Writer Robert Fulghum in his humorous book, Uh-Oh, tells about a neighbor of his who drives a brand-new Range Rover, a vehicle that Fulghum says “can outrun a lion and take a rhino charge head-on.”

One Tuesday morning Fulghum left his house about the same time as his neighbor. The neighbor was carrying a golf bag, a gym bag, a raincoat, an umbrella, a coffee cup, a sack of garbage for the dumpster, and his briefcase. He was in a hurry. Two little pieces of toilet paper stuck to his chin from a hasty encounter with his razor and a knitted brow testified to a hasty encounter with his wife. But he is carrying that talisman of his success, his briefcase–solid-brass hardware, combination lock, lined with watered silk with his name embossed in gold. The prestigious bag probably weighed ten pounds.

A neighbor lady two doors down, a social worker for the Episcopal church, pulls out of her driveway about the same time as this businessman and Fulghum. The businessman cranks the engine of his Range Rover like he has the pole position at the Indy five hundred. Uh-oh–he has put his coffee cup and briefcase on the roof of the Range Rover, and there they remain as he drives away.

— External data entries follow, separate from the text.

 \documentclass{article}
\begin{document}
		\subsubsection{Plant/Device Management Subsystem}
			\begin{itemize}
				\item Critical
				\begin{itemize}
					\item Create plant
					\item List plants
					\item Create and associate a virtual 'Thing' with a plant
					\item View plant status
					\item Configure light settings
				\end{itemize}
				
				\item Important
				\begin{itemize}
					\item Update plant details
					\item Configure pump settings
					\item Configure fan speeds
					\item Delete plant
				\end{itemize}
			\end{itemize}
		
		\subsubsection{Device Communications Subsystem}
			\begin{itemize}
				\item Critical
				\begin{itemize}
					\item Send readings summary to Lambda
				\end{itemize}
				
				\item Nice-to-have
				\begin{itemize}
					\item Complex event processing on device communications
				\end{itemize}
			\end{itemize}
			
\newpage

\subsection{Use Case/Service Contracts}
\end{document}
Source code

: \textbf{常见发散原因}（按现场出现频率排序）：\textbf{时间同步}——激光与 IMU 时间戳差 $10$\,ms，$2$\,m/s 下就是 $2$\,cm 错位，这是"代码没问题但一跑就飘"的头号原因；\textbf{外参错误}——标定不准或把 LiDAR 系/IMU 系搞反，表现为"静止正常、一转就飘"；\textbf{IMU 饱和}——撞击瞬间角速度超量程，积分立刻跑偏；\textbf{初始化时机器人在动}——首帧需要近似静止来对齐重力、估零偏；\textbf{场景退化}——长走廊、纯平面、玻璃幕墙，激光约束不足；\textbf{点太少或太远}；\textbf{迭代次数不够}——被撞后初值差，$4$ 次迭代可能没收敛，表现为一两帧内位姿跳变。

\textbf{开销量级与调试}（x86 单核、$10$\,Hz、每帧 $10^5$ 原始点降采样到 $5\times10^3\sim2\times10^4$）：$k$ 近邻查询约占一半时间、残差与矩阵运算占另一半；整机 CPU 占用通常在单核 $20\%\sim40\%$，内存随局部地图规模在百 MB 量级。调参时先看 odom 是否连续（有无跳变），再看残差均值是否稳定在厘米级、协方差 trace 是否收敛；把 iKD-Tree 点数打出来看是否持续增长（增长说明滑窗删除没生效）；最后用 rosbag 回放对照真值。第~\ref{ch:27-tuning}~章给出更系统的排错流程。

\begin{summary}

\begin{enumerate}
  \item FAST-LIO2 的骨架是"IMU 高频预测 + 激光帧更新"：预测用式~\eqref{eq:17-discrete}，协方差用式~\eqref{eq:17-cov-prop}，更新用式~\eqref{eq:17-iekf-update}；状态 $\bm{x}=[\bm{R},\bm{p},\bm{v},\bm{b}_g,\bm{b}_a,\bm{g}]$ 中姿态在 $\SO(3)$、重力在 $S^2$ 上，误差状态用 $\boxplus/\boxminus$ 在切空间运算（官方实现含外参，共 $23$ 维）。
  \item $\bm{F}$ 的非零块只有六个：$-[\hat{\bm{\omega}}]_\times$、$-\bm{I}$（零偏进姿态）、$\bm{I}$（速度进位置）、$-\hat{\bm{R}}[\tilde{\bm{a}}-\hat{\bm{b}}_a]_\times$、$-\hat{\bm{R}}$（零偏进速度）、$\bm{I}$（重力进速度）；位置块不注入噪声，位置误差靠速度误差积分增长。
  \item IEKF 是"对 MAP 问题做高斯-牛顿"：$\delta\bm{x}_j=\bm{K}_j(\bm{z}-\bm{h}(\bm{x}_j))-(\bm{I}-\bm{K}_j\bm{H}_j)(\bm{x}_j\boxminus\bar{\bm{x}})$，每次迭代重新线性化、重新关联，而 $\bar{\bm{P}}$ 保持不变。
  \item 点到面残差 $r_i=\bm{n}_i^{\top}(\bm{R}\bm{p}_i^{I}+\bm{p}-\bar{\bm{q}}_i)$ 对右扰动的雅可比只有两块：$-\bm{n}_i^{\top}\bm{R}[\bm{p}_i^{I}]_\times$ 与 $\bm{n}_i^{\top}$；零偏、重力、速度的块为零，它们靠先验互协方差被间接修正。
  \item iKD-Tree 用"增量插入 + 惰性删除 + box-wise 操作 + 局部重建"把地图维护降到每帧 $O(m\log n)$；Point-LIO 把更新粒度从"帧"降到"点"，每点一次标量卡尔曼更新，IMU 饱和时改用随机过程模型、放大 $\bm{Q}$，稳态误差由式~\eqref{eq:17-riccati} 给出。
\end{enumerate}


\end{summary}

The lady neighbor is right behind him in her eight year old Just-Get-Me-There-and-Back-Please-God Ford sedan. Fulghum is behind her in his 1952 GMC two-ton Go-Ahead-and-Hit-Me panel truck. The lady begins to honk her horn at the Range Rover, which the man ignores because he is already on his cell phone talking to London. She keeps honking. He finally hears her, flings down the phone, leans out of the window, and makes an obscene gesture at her. She continues to honk while waving him to stop.

Fulghum, then, hits his horn which he salvaged off an old Model A. It goes AAAOOOGAAH. The man jams on his brakes, flings open the door of the Range Rover and tries to get out–without first unlatching his seat belt. At the same moment, his morning cup of coffee slides off the roof, bounces across the hood, and smashes onto the street. This is followed by the brass-bound briefcase, which crashes onto the hood and scrapes paint off as it screeches to the ground.

The dear lady coasts slowly around the scene of the accident, smiles, waves, sings out “Have a nice day!” to her neighbor still dangling from the car in the clutches of his seat belt. Let me quote Fulghum, “And, no, she did not, as you might anticipate, run over his briefcase. No, she did not,” he says. “I did.” Fulghum reports the man is a little distant these days but his wife smiles and waves. Fulghum writes, “He’s not a bad guy. Like me, he takes on more than he can handle sometimes. Like me, he gets confused about what’s important. I see myself in his mirror. It’s less embarrassing to talk about how he runs his life than to talk about the cartoon quality of my own.”

Fulghum closes this story with these words, “What does it profit a man if he gains the whole world and lose his own soul?”